Im Januar 2026 ist die Schnittstelle von Kryptowährungspolitik und internationalem Handel zu einem zentralen Fokus der Trump-Administration geworden. Hier sind die neuesten Nachrichten kurz zusammengefasst:
🛳️ Trumps Bedrohung mit Zöllen für Grönland
Am 17. Januar 2026 kündigte Präsident Trump einen bedeutenden neuen Zollplan an, der darauf abzielt, europäische Verbündete unter Druck zu setzen.
Die Bedrohung: Ein Zoll von 10% auf alle Waren aus Dänemark, Norwegen, Schweden, Frankreich, Deutschland, dem Vereinigten Königreich, den Niederlanden und Finnland, gültig ab dem 1. Februar 2026.
Die Eskalation: Wenn bis zum 1. Juni 2026 kein Deal für den Kauf Grönlands durch die USA zustande kommt, wird der Zoll auf 25% erhöht.
Der Grund: Trump nannte nationale Sicherheitsbedenken und erklärte, dass die USA Grönland kontrollieren müssen, um das "Goldene Kuppel"-Verteidigungssystem vor russischem und chinesischem Einfluss zu schützen.
Antwort: Europäische Führer haben die Idee abgelehnt, wobei einige drohen, eine "Handelsbazooka" - das Anti-Zwangsinstrument der EU - einzusetzen, um gegen US-Unternehmen zu reagieren.
🪙 Kryptowährung & regulatorische Veränderungen
Der Kryptomarkt navigiert derzeit durch eine Mischung aus legislativer Dynamik und exekutiven Maßnahmen.

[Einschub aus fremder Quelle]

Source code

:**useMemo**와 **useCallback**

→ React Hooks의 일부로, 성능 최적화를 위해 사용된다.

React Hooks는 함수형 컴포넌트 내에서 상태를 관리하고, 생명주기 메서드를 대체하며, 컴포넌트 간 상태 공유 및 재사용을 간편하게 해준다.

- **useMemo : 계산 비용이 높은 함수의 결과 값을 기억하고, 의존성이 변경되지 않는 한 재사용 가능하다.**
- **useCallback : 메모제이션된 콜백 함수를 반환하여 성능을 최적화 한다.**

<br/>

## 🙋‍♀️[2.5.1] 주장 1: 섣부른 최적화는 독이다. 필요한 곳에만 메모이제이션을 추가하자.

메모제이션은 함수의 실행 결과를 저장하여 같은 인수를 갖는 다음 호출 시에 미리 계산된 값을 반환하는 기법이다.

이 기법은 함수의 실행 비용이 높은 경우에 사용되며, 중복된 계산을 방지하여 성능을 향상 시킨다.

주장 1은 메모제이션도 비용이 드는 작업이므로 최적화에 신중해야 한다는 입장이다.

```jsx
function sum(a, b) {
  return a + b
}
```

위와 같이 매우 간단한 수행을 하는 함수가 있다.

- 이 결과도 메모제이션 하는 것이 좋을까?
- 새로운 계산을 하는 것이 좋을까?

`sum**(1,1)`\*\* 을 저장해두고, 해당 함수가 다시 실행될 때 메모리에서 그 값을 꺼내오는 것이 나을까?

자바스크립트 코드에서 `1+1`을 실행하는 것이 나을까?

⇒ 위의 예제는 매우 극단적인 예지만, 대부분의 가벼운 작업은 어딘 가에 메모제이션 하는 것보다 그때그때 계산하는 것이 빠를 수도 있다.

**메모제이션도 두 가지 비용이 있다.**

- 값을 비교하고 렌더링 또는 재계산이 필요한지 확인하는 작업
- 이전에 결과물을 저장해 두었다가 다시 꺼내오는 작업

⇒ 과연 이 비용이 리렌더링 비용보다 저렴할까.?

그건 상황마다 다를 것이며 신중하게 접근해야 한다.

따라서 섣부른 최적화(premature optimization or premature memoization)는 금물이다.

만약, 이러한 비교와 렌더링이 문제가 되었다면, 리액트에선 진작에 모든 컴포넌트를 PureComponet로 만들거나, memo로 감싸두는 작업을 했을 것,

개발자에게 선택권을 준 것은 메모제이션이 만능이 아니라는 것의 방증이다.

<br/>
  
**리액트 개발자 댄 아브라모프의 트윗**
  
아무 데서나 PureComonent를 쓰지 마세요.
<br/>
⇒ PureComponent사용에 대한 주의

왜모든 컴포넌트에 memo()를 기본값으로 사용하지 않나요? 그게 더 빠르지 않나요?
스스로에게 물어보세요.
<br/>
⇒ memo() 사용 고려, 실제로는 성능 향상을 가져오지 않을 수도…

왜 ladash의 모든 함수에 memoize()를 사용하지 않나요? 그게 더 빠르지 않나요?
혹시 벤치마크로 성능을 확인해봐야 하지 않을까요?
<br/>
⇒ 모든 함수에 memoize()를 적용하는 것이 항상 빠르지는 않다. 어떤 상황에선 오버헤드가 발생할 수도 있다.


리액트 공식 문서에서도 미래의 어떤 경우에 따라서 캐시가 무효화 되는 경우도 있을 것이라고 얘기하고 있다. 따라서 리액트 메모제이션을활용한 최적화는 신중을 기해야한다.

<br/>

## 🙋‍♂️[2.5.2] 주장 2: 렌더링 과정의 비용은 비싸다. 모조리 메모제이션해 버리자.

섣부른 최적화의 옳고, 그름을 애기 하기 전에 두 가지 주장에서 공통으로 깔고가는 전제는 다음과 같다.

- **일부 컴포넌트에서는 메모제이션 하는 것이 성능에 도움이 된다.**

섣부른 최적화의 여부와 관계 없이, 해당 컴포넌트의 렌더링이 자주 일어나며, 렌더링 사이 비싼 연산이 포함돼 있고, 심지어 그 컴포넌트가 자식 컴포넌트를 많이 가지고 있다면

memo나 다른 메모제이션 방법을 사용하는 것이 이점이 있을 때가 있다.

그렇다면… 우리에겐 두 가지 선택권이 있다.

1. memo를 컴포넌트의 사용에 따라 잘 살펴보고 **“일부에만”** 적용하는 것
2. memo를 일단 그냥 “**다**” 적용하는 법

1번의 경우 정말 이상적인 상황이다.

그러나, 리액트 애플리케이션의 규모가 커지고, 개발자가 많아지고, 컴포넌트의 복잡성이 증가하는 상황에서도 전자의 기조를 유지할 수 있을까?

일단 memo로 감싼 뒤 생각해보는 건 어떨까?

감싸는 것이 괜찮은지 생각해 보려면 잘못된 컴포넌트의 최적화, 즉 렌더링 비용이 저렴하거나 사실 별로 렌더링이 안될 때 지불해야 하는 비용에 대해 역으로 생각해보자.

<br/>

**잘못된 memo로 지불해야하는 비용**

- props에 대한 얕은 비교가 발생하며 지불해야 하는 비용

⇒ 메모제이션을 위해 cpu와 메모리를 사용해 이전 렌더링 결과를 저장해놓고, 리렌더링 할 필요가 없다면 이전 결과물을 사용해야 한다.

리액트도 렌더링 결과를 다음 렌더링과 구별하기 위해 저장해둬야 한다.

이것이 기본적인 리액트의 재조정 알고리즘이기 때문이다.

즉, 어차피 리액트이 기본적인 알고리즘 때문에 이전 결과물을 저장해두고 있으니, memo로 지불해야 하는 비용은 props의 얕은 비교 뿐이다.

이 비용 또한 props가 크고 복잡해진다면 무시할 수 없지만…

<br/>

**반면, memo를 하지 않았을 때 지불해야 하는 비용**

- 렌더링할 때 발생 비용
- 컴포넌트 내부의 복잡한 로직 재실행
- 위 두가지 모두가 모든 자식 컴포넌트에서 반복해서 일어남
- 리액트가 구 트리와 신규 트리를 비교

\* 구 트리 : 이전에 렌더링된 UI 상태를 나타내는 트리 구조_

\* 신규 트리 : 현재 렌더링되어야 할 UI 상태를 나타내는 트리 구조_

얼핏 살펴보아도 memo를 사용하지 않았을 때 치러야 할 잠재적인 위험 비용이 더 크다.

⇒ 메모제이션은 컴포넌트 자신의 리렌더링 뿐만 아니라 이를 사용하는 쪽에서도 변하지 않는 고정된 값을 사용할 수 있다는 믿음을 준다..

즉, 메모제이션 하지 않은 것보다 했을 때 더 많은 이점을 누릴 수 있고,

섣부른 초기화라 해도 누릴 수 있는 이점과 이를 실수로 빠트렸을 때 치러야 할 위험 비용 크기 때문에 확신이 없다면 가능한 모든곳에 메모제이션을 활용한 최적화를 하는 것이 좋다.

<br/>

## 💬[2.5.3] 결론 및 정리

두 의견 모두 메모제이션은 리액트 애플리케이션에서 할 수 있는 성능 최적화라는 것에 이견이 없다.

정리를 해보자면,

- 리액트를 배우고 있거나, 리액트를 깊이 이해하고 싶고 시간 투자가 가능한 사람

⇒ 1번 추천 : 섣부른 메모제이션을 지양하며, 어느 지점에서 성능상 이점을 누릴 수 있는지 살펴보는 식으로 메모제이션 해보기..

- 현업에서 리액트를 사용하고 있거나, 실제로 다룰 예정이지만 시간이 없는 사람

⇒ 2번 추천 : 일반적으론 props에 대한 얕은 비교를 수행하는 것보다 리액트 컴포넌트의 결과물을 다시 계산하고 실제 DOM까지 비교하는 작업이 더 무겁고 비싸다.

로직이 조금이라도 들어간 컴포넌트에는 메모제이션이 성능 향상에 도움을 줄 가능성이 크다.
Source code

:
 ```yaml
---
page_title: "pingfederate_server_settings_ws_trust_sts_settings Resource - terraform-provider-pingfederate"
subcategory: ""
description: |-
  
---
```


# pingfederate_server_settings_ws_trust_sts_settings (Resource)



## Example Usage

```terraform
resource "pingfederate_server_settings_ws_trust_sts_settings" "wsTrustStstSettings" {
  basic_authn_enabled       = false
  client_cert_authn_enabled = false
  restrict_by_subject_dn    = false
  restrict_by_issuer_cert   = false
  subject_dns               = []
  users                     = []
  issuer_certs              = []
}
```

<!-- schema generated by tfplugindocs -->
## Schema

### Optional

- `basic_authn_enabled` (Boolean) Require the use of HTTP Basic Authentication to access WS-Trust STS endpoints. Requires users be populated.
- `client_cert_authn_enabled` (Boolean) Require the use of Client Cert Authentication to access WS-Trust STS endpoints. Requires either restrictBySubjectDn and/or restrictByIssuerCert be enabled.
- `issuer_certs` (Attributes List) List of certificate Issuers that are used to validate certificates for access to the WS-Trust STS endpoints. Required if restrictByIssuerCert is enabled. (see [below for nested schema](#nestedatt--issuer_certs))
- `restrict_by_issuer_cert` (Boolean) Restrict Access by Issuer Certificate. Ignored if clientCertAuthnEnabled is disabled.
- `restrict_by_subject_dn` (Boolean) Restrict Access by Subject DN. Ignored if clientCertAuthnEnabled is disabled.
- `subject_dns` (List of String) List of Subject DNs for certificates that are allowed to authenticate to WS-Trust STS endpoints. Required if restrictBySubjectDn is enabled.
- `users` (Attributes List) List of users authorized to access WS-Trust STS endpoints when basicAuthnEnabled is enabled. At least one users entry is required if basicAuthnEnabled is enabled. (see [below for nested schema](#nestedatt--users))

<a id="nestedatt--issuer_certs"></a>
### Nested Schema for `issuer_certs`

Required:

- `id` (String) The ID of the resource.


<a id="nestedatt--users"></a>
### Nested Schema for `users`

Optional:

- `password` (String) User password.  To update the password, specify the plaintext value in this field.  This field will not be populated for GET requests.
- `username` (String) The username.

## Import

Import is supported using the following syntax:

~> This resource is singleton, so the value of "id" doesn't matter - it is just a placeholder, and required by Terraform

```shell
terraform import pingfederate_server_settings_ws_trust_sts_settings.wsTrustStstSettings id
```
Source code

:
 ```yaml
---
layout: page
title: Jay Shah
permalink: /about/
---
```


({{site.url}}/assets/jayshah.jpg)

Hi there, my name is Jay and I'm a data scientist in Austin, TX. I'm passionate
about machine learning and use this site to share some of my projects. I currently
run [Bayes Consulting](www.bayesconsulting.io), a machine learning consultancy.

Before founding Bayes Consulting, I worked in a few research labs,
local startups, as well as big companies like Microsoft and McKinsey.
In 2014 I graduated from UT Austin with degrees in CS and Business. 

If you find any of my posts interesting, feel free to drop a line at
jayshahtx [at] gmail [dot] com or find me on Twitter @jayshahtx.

CLARITY-Gesetz & GENIUS-Gesetz: Das Haus hat das Digital Asset Market Clarity Act verabschiedet, das darauf abzielt, "digitale Waren" zu definieren und die Übergriffe der SEC zu begrenzen. Dies folgt dem GENIUS-Gesetz, das 2025 verabschiedet wurde und einen föderalen Rahmen für Stablecoins geschaffen hat.
Bitcoin-Reserve: Die Diskussion über eine strategische Bitcoin-Reserve geht weiter. Während Trump ein lautstarker Unterstützer bleibt, ist der Kongress gespalten, und die Marktprognosen (Polymarket) zeigen derzeit eine geringe Wahrscheinlichkeit, dass sie vor 2027 abgeschlossen wird.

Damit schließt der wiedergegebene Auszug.